La plaza era su remanso de paz, el refugio del guerrero sentado en los soportales del ayuntamiento donde entablaba conversación con sus convecinos, repasaban historias de vida y respiraba tiempos modernos.

Recuerdo sus relatos de viva voz en una mente lúcida: Una mili larga en Melilla que enfrentó a tropas españolas con las cabilas rifeñas en los alrededores de la ciudad entre julio y diciembre de 1909, tres años ausente de su hogar durante los que ahorró lo suficiente para comprarse el traje de su boda al regreso. Contaba mi abuelo que dormitaba en las mismas habitaciones que los enfermos de sarna para contraer la enfermedad y poder disfrutar un mes de permiso para retornar a su casa y ver a los suyos.

Un conflicto bélico que estuvo a punto de costarle la vida en una batalla complicada:

– Me tuve que tumbar en una zanja en el suelo y hacerme el muerto. El capitán del bando contrario se echó un cigarro a escasos metros de mí orgulloso de la cruenta batalla”. Embobados escuchábamos sus historias.
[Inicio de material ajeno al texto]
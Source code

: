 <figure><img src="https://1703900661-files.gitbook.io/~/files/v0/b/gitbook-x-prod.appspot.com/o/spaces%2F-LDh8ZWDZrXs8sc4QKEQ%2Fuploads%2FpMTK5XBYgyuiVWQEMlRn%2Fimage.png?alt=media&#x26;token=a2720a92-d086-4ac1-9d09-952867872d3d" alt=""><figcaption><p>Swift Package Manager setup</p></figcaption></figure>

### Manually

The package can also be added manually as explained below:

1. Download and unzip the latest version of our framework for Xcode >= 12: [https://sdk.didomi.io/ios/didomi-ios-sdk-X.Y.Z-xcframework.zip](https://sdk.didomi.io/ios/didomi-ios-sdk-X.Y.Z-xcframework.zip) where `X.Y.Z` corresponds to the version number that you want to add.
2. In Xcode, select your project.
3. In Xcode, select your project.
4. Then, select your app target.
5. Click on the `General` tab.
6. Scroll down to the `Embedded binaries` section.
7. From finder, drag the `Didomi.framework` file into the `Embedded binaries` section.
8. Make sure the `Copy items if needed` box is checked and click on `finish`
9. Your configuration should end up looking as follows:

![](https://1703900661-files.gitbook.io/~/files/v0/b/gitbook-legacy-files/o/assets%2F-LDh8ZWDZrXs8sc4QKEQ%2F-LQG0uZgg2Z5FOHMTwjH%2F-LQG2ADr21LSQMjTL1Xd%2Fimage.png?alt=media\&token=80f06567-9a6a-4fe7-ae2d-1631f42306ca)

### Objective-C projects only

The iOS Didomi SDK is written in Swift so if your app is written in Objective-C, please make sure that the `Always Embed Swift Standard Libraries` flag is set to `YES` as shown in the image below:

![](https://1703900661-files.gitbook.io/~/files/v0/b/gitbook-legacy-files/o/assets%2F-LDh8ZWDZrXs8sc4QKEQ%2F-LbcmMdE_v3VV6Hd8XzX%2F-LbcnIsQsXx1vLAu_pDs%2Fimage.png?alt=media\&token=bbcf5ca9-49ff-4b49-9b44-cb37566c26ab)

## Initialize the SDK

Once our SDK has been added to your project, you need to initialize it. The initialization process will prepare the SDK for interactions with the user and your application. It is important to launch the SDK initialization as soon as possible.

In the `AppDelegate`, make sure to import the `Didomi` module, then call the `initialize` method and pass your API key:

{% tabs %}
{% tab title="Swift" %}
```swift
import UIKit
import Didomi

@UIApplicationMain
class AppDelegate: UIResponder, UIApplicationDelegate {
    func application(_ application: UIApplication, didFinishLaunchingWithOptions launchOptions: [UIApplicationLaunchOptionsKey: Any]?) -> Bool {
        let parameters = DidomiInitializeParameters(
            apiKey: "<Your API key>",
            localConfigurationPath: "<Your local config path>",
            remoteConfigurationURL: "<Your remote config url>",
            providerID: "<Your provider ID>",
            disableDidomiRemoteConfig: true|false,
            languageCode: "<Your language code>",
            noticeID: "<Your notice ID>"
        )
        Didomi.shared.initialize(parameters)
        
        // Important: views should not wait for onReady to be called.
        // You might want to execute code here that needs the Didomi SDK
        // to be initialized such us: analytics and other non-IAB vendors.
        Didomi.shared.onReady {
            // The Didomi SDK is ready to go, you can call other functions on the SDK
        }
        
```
Relataba las maravillas de la capital de España en ese viaje que hizo en 1910 con el capitán al que asistió en el servicio militar. Vestía de militar y en unos de sus paseos por las castizas calles madrileñas vio en primera persona cómo le saludó Alfonso XIII a su paso en una carroza.

Abuelo nos deleitaba con sus discursos de época: Los sonidos de las sirenas previos al bombardeo en plena Guerra Civil española y la crisis económica tras el conflicto bélico, la hambruna de la posguerra” … la crueldad cuando venían los nacionales o los republicanos a por los convecinos para abruptamente ser apartados de sus familias.
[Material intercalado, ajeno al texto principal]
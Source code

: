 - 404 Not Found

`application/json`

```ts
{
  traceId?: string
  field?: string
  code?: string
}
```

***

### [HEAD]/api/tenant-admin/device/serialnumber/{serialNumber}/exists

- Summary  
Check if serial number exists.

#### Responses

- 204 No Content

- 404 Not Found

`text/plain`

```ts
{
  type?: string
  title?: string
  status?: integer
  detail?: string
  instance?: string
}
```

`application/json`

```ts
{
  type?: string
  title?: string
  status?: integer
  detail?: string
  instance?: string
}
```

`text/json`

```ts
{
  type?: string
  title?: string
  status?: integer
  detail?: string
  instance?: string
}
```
Me consta que ayudó a muchas personas y hemos recibido el agradecimiento de las familias que supieron entender su buen hacer y su honorabilidad.
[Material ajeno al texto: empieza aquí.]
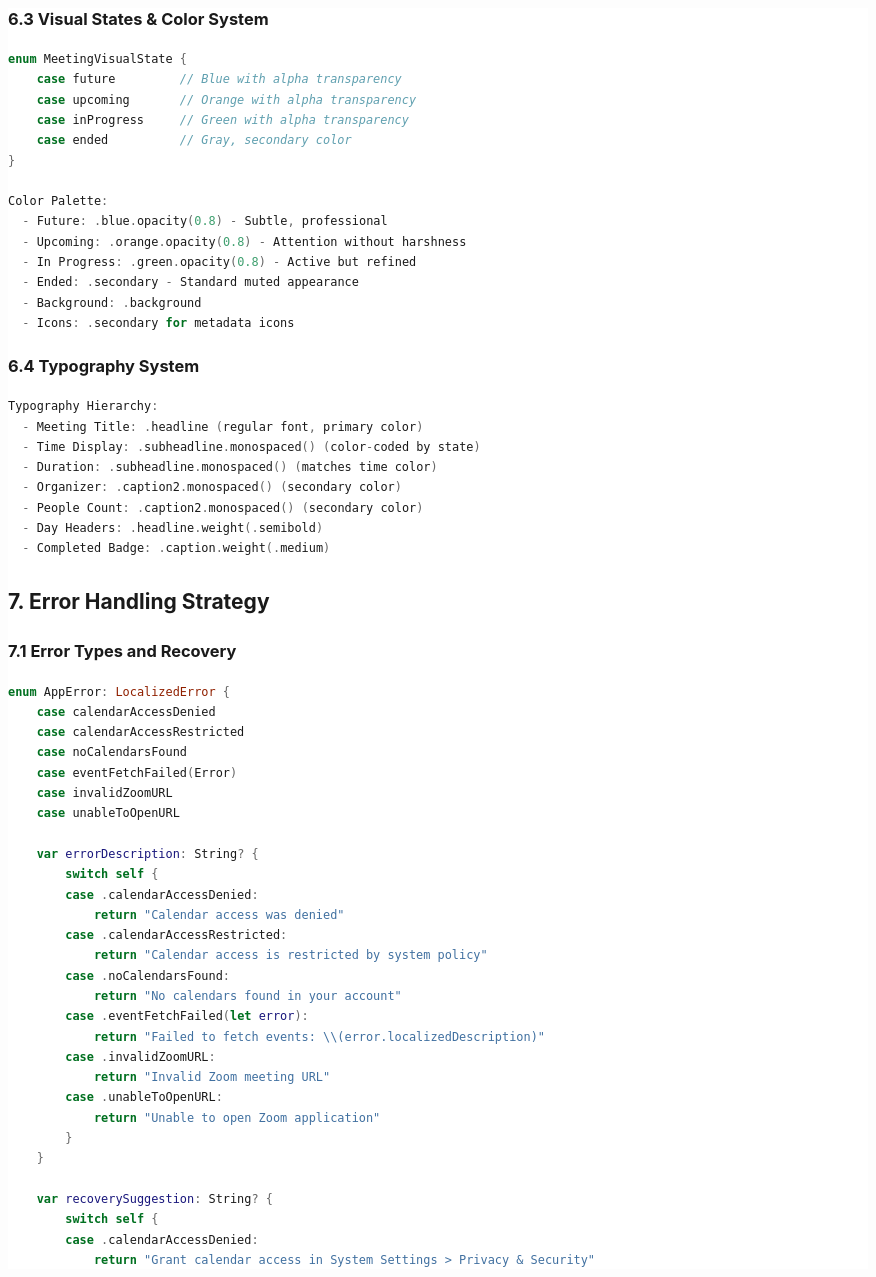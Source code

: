 ### 6.3 Visual States & Color System
```swift
enum MeetingVisualState {
    case future         // Blue with alpha transparency  
    case upcoming       // Orange with alpha transparency
    case inProgress     // Green with alpha transparency
    case ended          // Gray, secondary color
}

Color Palette:
  - Future: .blue.opacity(0.8) - Subtle, professional
  - Upcoming: .orange.opacity(0.8) - Attention without harshness  
  - In Progress: .green.opacity(0.8) - Active but refined
  - Ended: .secondary - Standard muted appearance
  - Background: .background
  - Icons: .secondary for metadata icons
```

### 6.4 Typography System
```swift
Typography Hierarchy:
  - Meeting Title: .headline (regular font, primary color)
  - Time Display: .subheadline.monospaced() (color-coded by state)
  - Duration: .subheadline.monospaced() (matches time color)
  - Organizer: .caption2.monospaced() (secondary color)  
  - People Count: .caption2.monospaced() (secondary color)
  - Day Headers: .headline.weight(.semibold)
  - Completed Badge: .caption.weight(.medium)
```

## 7. Error Handling Strategy

### 7.1 Error Types and Recovery
```swift
enum AppError: LocalizedError {
    case calendarAccessDenied
    case calendarAccessRestricted
    case noCalendarsFound
    case eventFetchFailed(Error)
    case invalidZoomURL
    case unableToOpenURL
    
    var errorDescription: String? {
        switch self {
        case .calendarAccessDenied:
            return "Calendar access was denied"
        case .calendarAccessRestricted:
            return "Calendar access is restricted by system policy"
        case .noCalendarsFound:
            return "No calendars found in your account"
        case .eventFetchFailed(let error):
            return "Failed to fetch events: \\(error.localizedDescription)"
        case .invalidZoomURL:
            return "Invalid Zoom meeting URL"
        case .unableToOpenURL:
            return "Unable to open Zoom application"
        }
    }
    
    var recoverySuggestion: String? {
        switch self {
        case .calendarAccessDenied:
            return "Grant calendar access in System Settings > Privacy & Security"
```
-Cuéntanos cosas de antes abuelo, le decíamos.

La sorprendente noticia del hundimiento del Titánic la leyó en un periódico en su época de Melilla. El mayor barco del mundo que se hundió en la madrugada del 14 al 15 de abril de 1912 durante su viaje inaugural desde Southampton a Nueva York.

Se emocionaba con sus relatos y en ocasiones lagrimeaba a la vez que su voz se tornaba ronca y su rostro enrojecía por la rabia y el dolor que reflejaba sus gestos faciales.

Mi abuelo Rafael era fuerte, saludable y nada tiquismiquis. Se jactaba ante nosotros de no saber lo que era un dolor de cabeza, nunca le habían operado de nada, ni una pastilla decía que había tomado en casi toda su longeva vida.

Mi abuelo Rafael se apagó con el paso de los años como una vela sin más enfermedad que los muchos lustros a su espalda.